Quote of the day, from Justice A. Kirke Bartley Jr., who sentenced Anthony Marshall to one to three years in prison for looting the fortune of his mother, Brooke Astor:

“It is a paradox to me that such abundance has led to such incredible sadness."

With time off for good behavior, The New York Times speculates, Marshall may be out of jail in time for Veterans Day.

Friday, December 18, 2009

Fun and Death Taxes

"If you are at the checkout counter, you might want to expedite things."
– Representative Richard Neal, Massachusetts Democrat,
as quoted in the NY Times

Who could have guessed, when the year began, that the main subjects of yucky jokes this holiday season would be Tiger Woods and the federal estate tax?

At least we won't have to usher in the new year watching the crowd at Times Square. We can go online and toast the countdown clock at NoDeathTax.org.

Sobering afterthought: the clock also is counting down to the death of stepped-up basis for computing gain on inherited assets.

Thursday, December 17, 2009

An Indispensable Little Folder

[A brief commercial for Facts You Need to Know About Taxes.]

I was wrong.

When I was researching and writing about tax matters all the time, Facts You Need to Know About Taxes seemed redundant. Who needed it? All that stuff was already in my head, and I figured it must be in the head of most High Net Worth Investors.

Now I'm a High Net Worth Investor (Junior Grade) myself. In order to comment on subjects covered in this blog, I probably keep up with tax and investment developments better than most. Yet when the office sent me a sample of Facts You Need to Know for 2010, I realized how little of that tax stuff was in my head anymore. This indispensable folder will have a home on my desk top throughout 2010.

If you're concerned with making your wealth management clients think well of you, Facts You Need to Know can help. For more information, click here.

Talk of tax changes will fill the Washington, D. C. air next year. (Hot air in 2010, action in 2011?) To understand the talk, you and your wealth-management clients must know where the tax system stands now. In other words, you'll need Facts You Need to Know.

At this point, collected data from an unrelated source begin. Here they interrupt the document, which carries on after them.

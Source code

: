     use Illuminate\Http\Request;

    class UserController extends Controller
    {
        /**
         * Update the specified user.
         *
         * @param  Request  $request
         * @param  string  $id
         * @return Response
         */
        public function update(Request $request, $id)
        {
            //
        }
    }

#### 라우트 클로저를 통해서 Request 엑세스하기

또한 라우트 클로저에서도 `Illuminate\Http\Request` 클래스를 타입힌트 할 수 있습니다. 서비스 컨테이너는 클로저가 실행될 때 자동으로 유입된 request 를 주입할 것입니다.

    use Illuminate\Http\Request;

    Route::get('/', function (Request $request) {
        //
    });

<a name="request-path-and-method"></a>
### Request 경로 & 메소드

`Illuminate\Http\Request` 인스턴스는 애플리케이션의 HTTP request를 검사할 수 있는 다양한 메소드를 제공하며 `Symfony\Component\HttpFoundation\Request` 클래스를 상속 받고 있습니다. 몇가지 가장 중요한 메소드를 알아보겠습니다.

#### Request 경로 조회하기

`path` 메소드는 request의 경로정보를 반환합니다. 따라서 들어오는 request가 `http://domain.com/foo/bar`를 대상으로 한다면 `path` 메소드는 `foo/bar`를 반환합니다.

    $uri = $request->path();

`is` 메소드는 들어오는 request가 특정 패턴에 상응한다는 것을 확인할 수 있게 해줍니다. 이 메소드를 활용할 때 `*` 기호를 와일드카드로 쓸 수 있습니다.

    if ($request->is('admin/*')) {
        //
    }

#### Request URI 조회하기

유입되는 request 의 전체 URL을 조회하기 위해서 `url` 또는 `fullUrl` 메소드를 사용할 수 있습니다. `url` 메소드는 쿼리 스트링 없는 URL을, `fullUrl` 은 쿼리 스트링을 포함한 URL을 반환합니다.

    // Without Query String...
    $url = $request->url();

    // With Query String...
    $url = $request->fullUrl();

Estate tax to lapse as legislated

There was not enough time all year long to attend to the estate tax, and there isn't enough time before Christmas to get it done. The last, futile gestures are reported by Tax Notes Today ($).

Max Baucus asked for unanimous consent for an extension of the current law, to which minority leader Mitch McConnell objected. McConnell in turn asked for unanimous consent to a measure boosting the exemption to $5 million, and Baucus objected to that. It wouldn't have mattered, because the House won't take up any new legislation before the holidays.

Prominent Democrats are saying they'll restore the estate tax next year, and make it retroactive to January 1. You can have retroactive rate increases, I'm not so sure about retroactive taxes.

Also left unfinished by the Senate, the $31 billion extenders bill. Tax breaks can be granted retroactively, of course, so that one is less problematic.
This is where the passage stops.